Doucement, mais pas au volant
Ralentir, selon les personnes interrogées, c’est "profiter de la vie". Il s’agit pour eux de "décrocher", de se ménager du temps "où l’on ne fait rien du tout". Comme une soupape, pour évacuer la pression qui est montée durant la semaine de travail.
Dans la liste des effets attendus, "être efficace", "faire moins d’erreurs" et "mieux travailler" figurent à l’inverse dans les dernières positions.
Les slows veulent prendre plus de temps, mais pas pour tout : lorsqu’ils "passent du temps avec en famille", ou avec les amis, quand ils s’adonnent à leurs "loisirs" ou font du "tourisme". En revanche, le slow sex à moins la cote : 30 % seulement aimeraient s’y adonner. Au volant non plus, il ne s’agit pas d’aller moins vite.
Ralentir, à quel prix ?
Tendance affirmée, vouloir prendre son temps apparaît pourtant comme un luxe. Si 26 % des Européens ont "déjà ralenti leur vie", tous ne peuvent pas se le permettre. Au premier chef, les femmes et les jeunes actifs. Ils font partie de ce que l’enquête nomme les "slows contrariés". Ralentir leur semble "impossible", ou bien simplement ils ne savent pas comment s’y prendre.
"Slows assumés" comme "slows contrariés", 41 % partagent toutefois le sentiment d’aller à contre-courant. Et la mauvaise conscience de ne pas faire comme tout le monde.
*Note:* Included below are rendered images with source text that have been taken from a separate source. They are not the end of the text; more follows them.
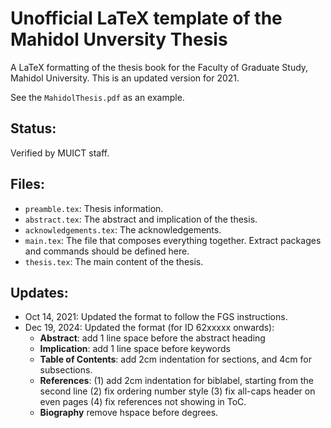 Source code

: # Unofficial LaTeX template of the Mahidol Unversity Thesis

A LaTeX formatting of the thesis book for the Faculty of Graduate Study, Mahidol University. This is an updated version for 2021.

See the `MahidolThesis.pdf` as an example.

## Status:

Verified by MUICT staff.

## Files:

- `preamble.tex`: Thesis information.
- `abstract.tex`: The abstract and implication of the thesis.
- `acknowledgements.tex`: The acknowledgements.
- `main.tex`: The file that composes everything together. Extract packages and commands should be defined here.
- `thesis.tex`: The main content of the thesis.

## Updates:

- Oct 14, 2021: Updated the format to follow the FGS instructions.
- Dec 19, 2024: Updated the format (for ID 62xxxxx onwards):
    - **Abstract**: add 1 line space before the abstract heading
    - **Implication**: add 1 line space before keywords
    - **Table of Contents**: add 2cm indentation for sections, and 4cm for subsections.
    - **References**: (1) add 2cm indentation for biblabel, starting from the second line (2) fix ordering number style (3) fix all-caps header on even pages (4) fix references not showing in ToC.
    - **Biography** remove hspace before degrees. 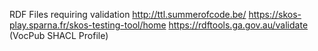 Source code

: RDF Files requiring validation
http://ttl.summerofcode.be/
https://skos-play.sparna.fr/skos-testing-tool/home
https://rdftools.ga.gov.au/validate (VocPub SHACL Profile) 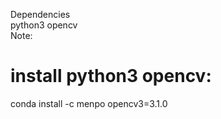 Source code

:



Dependencies  
python3 
opencv  
Note:
# install python3 opencv:  
conda install -c menpo opencv3=3.1.0

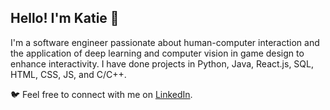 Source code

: ## Hello! I'm Katie 👋

I'm a software engineer passionate about human-computer interaction and the application of deep learning and computer vision in game design to enhance interactivity. I have done projects in Python, Java, React.js, SQL, HTML, CSS, JS, and C/C++.

🐦 Feel free to connect with me on [LinkedIn](https://www.linkedin.com/in/katherinehopelee/).


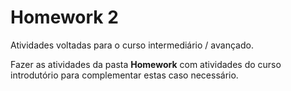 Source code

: # Homework 2

Atividades voltadas para o curso intermediário / avançado.

Fazer as atividades da pasta **Homework** com atividades do curso introdutório para complementar estas caso necessário. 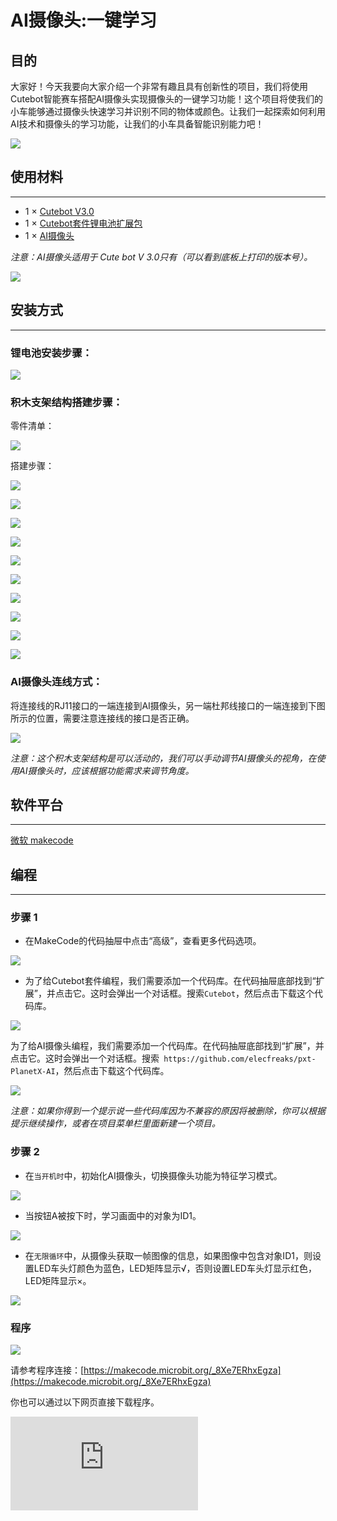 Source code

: # AI摄像头:一键学习

## 目的

大家好！今天我要向大家介绍一个非常有趣且具有创新性的项目，我们将使用Cutebot智能赛车搭配AI摄像头实现摄像头的一键学习功能！这个项目将使我们的小车能够通过摄像头快速学习并识别不同的物体或颜色。让我们一起探索如何利用AI技术和摄像头的学习功能，让我们的小车具备智能识别能力吧！

![](./images/cutebot-case-20-01.png)

## 使用材料
---
- 1 × [Cutebot V3.0](https://item.taobao.com/item.htm?ft=t&id=598365555295)
- 1 × [Cutebot套件锂电池扩展包](https://item.taobao.com/item.htm?ft=t&id=640567252291)
- 1 × [AI摄像头](https://item.taobao.com/item.htm?ft=t&id=632538261754)

*注意：AI摄像头适用于 Cute bot V 3.0只有（可以看到底板上打印的版本号）。*

![](./images/cutebot-16-04.png)

## 安装方式
---
### 锂电池安装步骤：

![](./images/cutebot-step-01.png)

### 积木支架结构搭建步骤：

零件清单：

![](./images/cutebot-step-02.png)

搭建步骤：

![](./images/cutebot-step-03.png)

![](./images/cutebot-step-04.png)

![](./images/cutebot-step-05.png)

![](./images/cutebot-step-06.png)

![](./images/cutebot-step-07.png)

![](./images/cutebot-step-08.png)

![](./images/cutebot-step-09.png)

![](./images/cutebot-step-10.png)

![](./images/cutebot-step-11.png)

![](./images/cutebot-step-12.png)


### AI摄像头连线方式：
将连接线的RJ11接口的一端连接到AI摄像头，另一端杜邦线接口的一端连接到下图所示的位置，需要注意连接线的接口是否正确。

![](./images/cutebot-step-13.png)

*注意：这个积木支架结构是可以活动的，我们可以手动调节AI摄像头的视角，在使用AI摄像头时，应该根据功能需求来调节角度。*

## 软件平台
---
[微软 makecode](https://makecode.microbit.org/#)

## 编程
---
### 步骤 1
- 在MakeCode的代码抽屉中点击“高级”，查看更多代码选项。

![](./images/cutebot-pk-1.png)

- 为了给Cutebot套件编程，我们需要添加一个代码库。在代码抽屉底部找到“扩展”，并点击它。这时会弹出一个对话框。搜索`Cutebot`，然后点击下载这个代码库。

![](./images/cutebot-pk-11.png)


为了给AI摄像头编程，我们需要添加一个代码库。在代码抽屉底部找到“扩展”，并点击它。这时会弹出一个对话框。搜索` https://github.com/elecfreaks/pxt-PlanetX-AI`，然后点击下载这个代码库。

![](./images/cutebot-pk-12.png)


*注意：如果你得到一个提示说一些代码库因为不兼容的原因将被删除，你可以根据提示继续操作，或者在项目菜单栏里面新建一个项目。*

### 步骤 2

- 在`当开机时`中，初始化AI摄像头，切换摄像头功能为特征学习模式。

![](./images/case-20-01.png)

- 当按钮A被按下时，学习画面中的对象为ID1。

![](./images/case-20-02.png)

- 在`无限循环`中，从摄像头获取一帧图像的信息，如果图像中包含对象ID1，则设置LED车头灯颜色为蓝色，LED矩阵显示√，否则设置LED车头灯显示红色，LED矩阵显示×。

![](./images/case-20-03.png)



### 程序

![](./images/case-20-04.png)



请参考程序连接：[https://makecode.microbit.org/_8Xe7ERhxEgza](https://makecode.microbit.org/_8Xe7ERhxEgza)

你也可以通过以下网页直接下载程序。

<div
    style={{
        position: 'relative',
        paddingBottom: '60%',
        overflow: 'hidden',
    }}
>
    <iframe
        src="https://makecode.microbit.org/_8Xe7ERhxEgza"
        frameborder="0"
        sandbox="allow-popups allow-forms allow-scripts allow-same-origin"
        style={{
            position: 'absolute',
            width: '100%',
            height: '100%',
        }}
    />
</div>
---

## 结论
---
- 当按钮A被按下时，学习图像中的对象为ID1，学习完成后，当识别到ID1时，LED车头灯显示蓝色，LED矩阵显示√，否则设置LED车头灯显示红色，LED矩阵显示×。

![](./images/cutebot-case-20.gif)


## 思考
---

## 常见问题
---
## 相关阅读
---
Mais comme tout change si vite…
* L’étude Ipsos (mai 2011) sur "Le Slow, ou l’aspiration des Européens à ralentir" a été réalisée en février dans quatre pays, l’Allemagne, la France, la Grande-Bretagne et l’Italie, auprès de 4 066 individus âgés de 16 à 64 ans (environ 1 015 à 1020 personnes dans chaque pays).